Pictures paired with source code
-=-=-=-=-

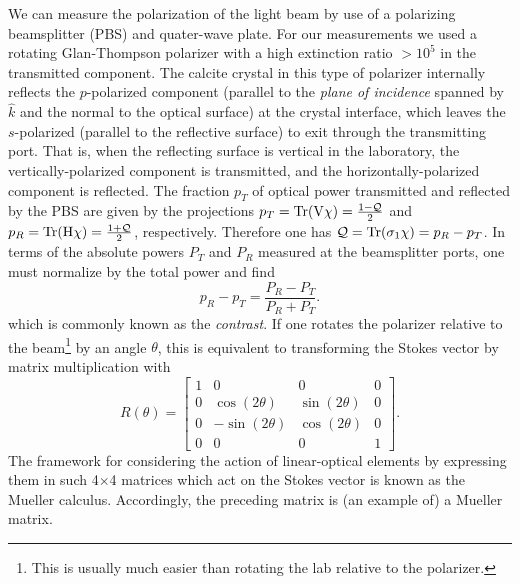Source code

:	We can measure the polarization of the light beam by use of a polarizing beamsplitter (PBS) and quater-wave plate.
	For our measurements we used a rotating Glan-Thompson polarizer with a high extinction ratio $>10^{5}$ in the transmitted component. 
	The calcite crystal in this type of polarizer internally reflects the $p$-polarized component (parallel to the \emph{plane of incidence} spanned by $\hat{k}$ and the normal to the optical surface) at the crystal interface, which leaves the $s$-polarized (parallel to the reflective surface) to exit through the transmitting port.
	That is, when the reflecting surface is vertical in the laboratory, the vertically-polarized component is transmitted, and the horizontally-polarized component is reflected.
	The fraction $p_T$ of optical power transmitted and reflected by the PBS are given by the projections $p_T=\textrm{Tr}(\mathrm{V}\chi)=\frac{1-\mathcal{Q}}{2}$ and $p_R=\textrm{Tr}(\mathrm{H}\chi)=\frac{1+\mathcal{Q}}{2}$, respectively. 
	Therefore one has $\mathcal{Q} = \textrm{Tr}(\sigma_1\chi) = p_R - p_T$. In terms of the absolute powers $P_T$ and $P_R$ measured at the beamsplitter ports, one must normalize by the total power and find 
	\begin{equation}
		p_R - p_T = \frac{P_R-P_T}{P_R+P_T}.
	\end{equation}
	which is commonly known as the \emph{contrast}.
	If one rotates the polarizer relative to the beam\footnote{This is usually much easier than rotating the lab relative to the polarizer.} by an angle $\theta$, this is equivalent to transforming the Stokes vector by matrix multiplication with
	\begin{equation}
		R(\theta) = \begin{bmatrix}
					1 & 0 & 0 & 0 \\
					0 & \cos(2\theta) & \sin(2\theta) & 0 \\
					0 & -\sin(2\theta) & \cos(2\theta) & 0 \\
					0 & 0 & 0 & 1
					\end{bmatrix}.
	\end{equation}
	The framework for considering the action of linear-optical elements by expressing them in such 4$\times$4 matrices which act on the Stokes vector is known as the Mueller calculus. Accordingly, the preceding matrix is (an example of) a Mueller matrix. 

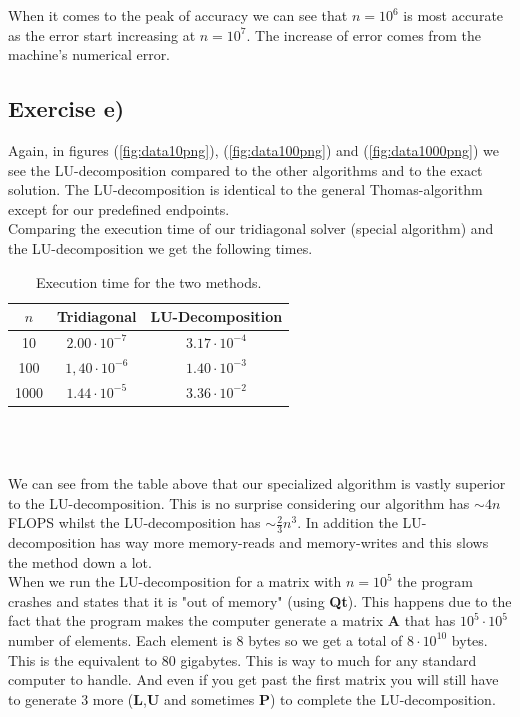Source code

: \documentclass{article}
\begin{document}
  When it comes to the peak of accuracy we can see that $n=10^6$ is most accurate as the error start increasing at $n=10^7$. The increase of error comes from the machine's numerical error.

  \subsection{Exercise e)} \label{sec:Results e)}

  Again, in figures (\ref{fig:data10png}), (\ref{fig:data100png}) and (\ref{fig:data1000png}) we see the LU-decomposition compared to the other algorithms and to the exact solution. The LU-decomposition is identical to the general Thomas-algorithm except for our predefined endpoints.\\

  Comparing the execution time of our tridiagonal solver (special algorithm) and the LU-decomposition we get the following times. \\

  \begin{table}[ht] \label{tab:exec_time}
    \centering
      \caption{Execution time for the two methods.}
      \vspace{2mm}
      \begin{tabular}{|c|c|c|}
        \hline
        $n$    &   Tridiagonal      &  LU-Decomposition  \\
        \hline \hline
        10   & $2.00\cdot10^{-7}$ & $3.17\cdot10^{-4}$ \\
        100  & $1,40\cdot10^{-6}$ & $1.40\cdot10^{-3}$ \\
        1000 & $1.44\cdot10^{-5}$ & $3.36\cdot10^{-2}$ \\
        \hline
      \end{tabular} \\
      \hspace{0pt}\\
  \end{table}

  We can see from the table above that our specialized algorithm is vastly superior to the LU-decomposition. This is no surprise considering our algorithm has $\sim4n$ FLOPS whilst the LU-decomposition has $\sim\frac{2}{3}n^3$. In addition the LU-decomposition has way more memory-reads and memory-writes and this slows the method down a lot. \\

  When we run the LU-decomposition for a matrix with $n = 10^5$ the program crashes and states that it is "out of memory" (using \textbf{Qt}). This happens due to the fact that the program makes the computer generate a matrix \textbf{A} that has $10^5 \cdot 10^5$ number of elements. Each element is 8 bytes so we get a total of $8 \cdot 10^{10}$ bytes. This is the equivalent to $80$ gigabytes. This is way to much for any standard computer to handle. And even if you get past the first matrix you will still have to generate 3 more (\textbf{L},\textbf{U} and sometimes \textbf{P}) to complete the LU-decomposition.
\end{document}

-=-=-=-=-

YOUR TASK: Could you return the lines in the entries above that contain "table"?

WRITTEN RESPONSE:
  \begin{table}[ht] \label{tab:exec_time}
  \end{table}
  We can see from the table above that our specialized algorithm is vastly superior to the LU-decomposition. This is no surprise considering our algorithm has $\sim4n$ FLOPS whilst the LU-decomposition has $\sim\frac{2}{3}n^3$. In addition the LU-decomposition has way more memory-reads and memory-writes and this slows the method down a lot. \\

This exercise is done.